*** Block opens ***
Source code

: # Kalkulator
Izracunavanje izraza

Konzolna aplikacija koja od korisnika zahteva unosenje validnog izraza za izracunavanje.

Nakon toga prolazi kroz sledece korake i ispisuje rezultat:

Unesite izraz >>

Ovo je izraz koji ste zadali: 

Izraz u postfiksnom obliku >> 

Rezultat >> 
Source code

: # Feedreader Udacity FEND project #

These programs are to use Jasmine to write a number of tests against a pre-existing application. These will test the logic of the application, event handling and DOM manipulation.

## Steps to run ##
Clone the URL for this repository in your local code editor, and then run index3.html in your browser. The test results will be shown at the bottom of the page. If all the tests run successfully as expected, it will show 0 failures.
*** Block closes ***
*** Block opens ***
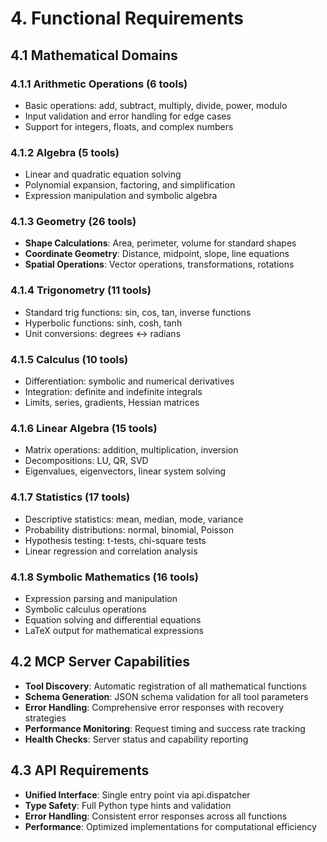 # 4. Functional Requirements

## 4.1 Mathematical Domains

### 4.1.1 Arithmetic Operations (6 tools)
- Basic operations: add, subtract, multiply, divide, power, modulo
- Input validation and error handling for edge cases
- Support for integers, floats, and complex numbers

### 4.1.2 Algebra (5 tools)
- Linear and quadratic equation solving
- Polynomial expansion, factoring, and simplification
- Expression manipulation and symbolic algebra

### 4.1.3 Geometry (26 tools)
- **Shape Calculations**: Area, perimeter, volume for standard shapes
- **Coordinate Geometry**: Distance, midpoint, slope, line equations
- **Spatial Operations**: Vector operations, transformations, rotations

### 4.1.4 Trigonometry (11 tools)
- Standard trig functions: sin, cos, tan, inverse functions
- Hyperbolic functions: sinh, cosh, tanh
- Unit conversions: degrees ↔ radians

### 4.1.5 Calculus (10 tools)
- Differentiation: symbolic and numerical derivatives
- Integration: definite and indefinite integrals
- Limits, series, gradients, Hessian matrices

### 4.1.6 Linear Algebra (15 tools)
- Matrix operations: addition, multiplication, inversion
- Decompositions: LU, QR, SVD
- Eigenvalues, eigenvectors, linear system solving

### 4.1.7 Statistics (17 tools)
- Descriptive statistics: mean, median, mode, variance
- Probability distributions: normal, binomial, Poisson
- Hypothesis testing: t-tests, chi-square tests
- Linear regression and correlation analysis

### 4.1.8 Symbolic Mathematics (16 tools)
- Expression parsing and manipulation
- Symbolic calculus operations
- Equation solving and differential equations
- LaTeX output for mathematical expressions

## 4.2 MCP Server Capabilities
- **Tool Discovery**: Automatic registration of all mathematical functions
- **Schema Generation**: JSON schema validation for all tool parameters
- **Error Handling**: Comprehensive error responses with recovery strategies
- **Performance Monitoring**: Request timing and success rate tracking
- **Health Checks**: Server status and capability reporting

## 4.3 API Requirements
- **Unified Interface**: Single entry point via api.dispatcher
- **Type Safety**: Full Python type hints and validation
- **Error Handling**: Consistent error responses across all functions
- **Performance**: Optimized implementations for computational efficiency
*** Block closes ***
*** Block opens ***
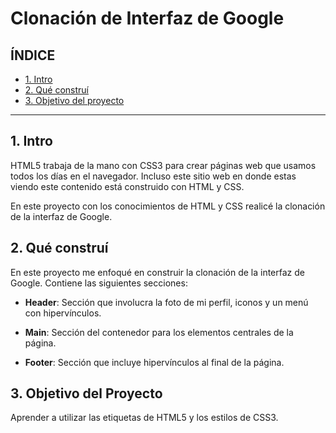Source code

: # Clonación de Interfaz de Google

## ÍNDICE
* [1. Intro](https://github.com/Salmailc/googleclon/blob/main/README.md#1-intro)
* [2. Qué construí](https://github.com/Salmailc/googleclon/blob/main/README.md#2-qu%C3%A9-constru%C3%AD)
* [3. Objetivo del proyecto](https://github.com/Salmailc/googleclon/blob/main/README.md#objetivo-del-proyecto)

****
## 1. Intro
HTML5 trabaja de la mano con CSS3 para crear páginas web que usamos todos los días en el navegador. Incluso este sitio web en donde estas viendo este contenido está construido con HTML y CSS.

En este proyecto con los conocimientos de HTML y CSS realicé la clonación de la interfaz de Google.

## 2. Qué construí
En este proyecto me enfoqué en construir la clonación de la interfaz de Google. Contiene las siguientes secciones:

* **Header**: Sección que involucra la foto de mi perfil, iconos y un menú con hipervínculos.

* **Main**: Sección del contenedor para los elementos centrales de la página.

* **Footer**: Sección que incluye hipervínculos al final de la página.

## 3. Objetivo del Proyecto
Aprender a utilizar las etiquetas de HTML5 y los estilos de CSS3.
*** Block closes ***
Brief
Starting at the line above that holds "final de la página." and ending at the line that holds "Aprender a utilizar", transcribe each line exactly and include no other lines.

Output
* **Footer**: Sección que incluye hipervínculos al final de la página.

## 3. Objetivo del Proyecto
Aprender a utilizar las etiquetas de HTML5 y los estilos de CSS3.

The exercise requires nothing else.